The gathering, which is scheduled for Thursday at noon at the Goldsboro Country Club, will feature a keynote address by William D. Johnson, chairman, president and chief executive officer of Progress Energy.
Johnson will discuss leadership and what it means to business and to a community in his address at the first-ever Leadership Conference. After his speech, he also plans a question-and-answer session.
In addition to the presentation by Johnson, the alumni group will also present its first annual Wayne County Outstanding Leader of the Year award.
The honor will be given to someone who has demonstrated not only achievement, but passion, for his or her work in the community, said Marc Best, alumni group chairman.

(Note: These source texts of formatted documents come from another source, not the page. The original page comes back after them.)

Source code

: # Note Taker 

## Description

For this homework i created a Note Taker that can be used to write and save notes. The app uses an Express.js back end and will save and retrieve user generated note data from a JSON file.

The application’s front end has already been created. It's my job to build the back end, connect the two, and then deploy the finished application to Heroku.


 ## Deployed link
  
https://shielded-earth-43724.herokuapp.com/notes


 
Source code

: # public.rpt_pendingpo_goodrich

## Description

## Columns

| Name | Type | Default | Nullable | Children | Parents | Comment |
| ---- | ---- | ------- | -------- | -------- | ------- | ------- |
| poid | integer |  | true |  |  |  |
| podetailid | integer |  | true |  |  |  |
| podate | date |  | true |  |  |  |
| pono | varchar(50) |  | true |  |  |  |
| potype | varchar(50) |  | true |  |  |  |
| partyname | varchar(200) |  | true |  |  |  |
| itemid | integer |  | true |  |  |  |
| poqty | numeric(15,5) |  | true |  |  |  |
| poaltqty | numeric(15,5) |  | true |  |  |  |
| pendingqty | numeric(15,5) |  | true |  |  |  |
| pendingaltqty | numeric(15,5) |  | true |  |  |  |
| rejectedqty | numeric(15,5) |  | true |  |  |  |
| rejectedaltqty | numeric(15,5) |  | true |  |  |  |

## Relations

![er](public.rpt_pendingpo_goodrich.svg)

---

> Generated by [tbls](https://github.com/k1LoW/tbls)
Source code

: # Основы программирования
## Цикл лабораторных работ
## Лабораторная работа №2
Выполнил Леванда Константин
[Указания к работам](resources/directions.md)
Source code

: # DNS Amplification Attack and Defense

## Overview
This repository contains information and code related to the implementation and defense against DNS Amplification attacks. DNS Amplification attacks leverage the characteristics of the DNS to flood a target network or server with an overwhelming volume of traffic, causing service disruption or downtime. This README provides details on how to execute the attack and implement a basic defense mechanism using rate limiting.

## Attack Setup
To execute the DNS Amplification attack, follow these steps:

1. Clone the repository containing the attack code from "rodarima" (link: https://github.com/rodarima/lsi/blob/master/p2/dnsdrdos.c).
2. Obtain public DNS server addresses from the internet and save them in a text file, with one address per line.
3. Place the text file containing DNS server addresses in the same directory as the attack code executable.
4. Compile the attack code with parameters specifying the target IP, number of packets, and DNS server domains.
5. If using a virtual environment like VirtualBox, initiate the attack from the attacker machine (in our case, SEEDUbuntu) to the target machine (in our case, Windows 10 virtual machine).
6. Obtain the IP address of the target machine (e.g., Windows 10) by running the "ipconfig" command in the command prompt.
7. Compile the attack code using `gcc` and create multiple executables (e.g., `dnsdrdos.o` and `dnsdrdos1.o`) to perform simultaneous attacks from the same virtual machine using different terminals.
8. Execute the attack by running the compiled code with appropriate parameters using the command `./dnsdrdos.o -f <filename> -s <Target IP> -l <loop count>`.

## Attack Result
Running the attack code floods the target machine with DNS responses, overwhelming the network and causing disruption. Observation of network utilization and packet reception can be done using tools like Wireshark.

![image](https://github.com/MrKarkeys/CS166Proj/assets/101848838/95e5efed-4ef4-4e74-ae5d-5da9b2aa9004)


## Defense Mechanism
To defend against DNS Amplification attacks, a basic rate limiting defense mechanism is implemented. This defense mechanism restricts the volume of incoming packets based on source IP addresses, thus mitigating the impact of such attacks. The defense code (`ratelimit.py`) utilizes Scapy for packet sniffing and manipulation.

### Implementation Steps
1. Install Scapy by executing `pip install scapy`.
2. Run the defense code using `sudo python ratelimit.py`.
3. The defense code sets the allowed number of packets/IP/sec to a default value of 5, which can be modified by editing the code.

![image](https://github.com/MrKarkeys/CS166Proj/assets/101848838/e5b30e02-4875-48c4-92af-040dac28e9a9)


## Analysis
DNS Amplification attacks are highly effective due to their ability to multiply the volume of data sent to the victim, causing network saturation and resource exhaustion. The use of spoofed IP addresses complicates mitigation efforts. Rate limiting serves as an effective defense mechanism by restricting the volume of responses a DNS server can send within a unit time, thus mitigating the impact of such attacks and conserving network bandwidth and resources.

"We will be honoring someone who has not only found something they believe in, but who has worked hard to make a difference," Best said.
Nominations were solicited from alumni of the leadership program and an honoree was chosen from that group.
Attendance at Thursday's luncheon will be free for Leadership Wayne County Alumni Association members and $20 for anyone else who wishes to attend the event. Call the chamber at 919-734-2241 for details on how to register.
Leadership Wayne County is a program sponsored by the Wayne County Chamber of Commerce. It is designed to assist current and emerging community leaders in their efforts to serve in leadership roles in local businesses, industries, non-profits, governmental affairs and the community.
Graduates from the program, eager to keep the connections they had made during their year-long program and to continue their service to their community, formed an alumni group, Best said.
In addition to a social activity once a year, the group will also be participating in leadership events every fall.
Best said getting involved in programs like Leadership Wayne County -- and the alumni group -- is a way to develop contacts and to become a force for good in the community.
"We need people to take ownership of where they live," he said.
More than 300 people have graduated from the Leadership Wayne County program since its inception nearly 20 years ago, Best said.
The knowledge they have gained has helped them not only grow in their own professions, but has also been a boost to the community, he said. Leadership Wayne County graduates remain involved and interested in the decisions that are made in their county and devote time to organizations that support it.
Sitting back and waiting for others to make decisions that will affect your community's future is not the way to ensure it heads in the right direction, Best said.
"The ones that make the decisions are the ones who show up," he said. "If you are not involved in your community, you won't know what is going on in your community."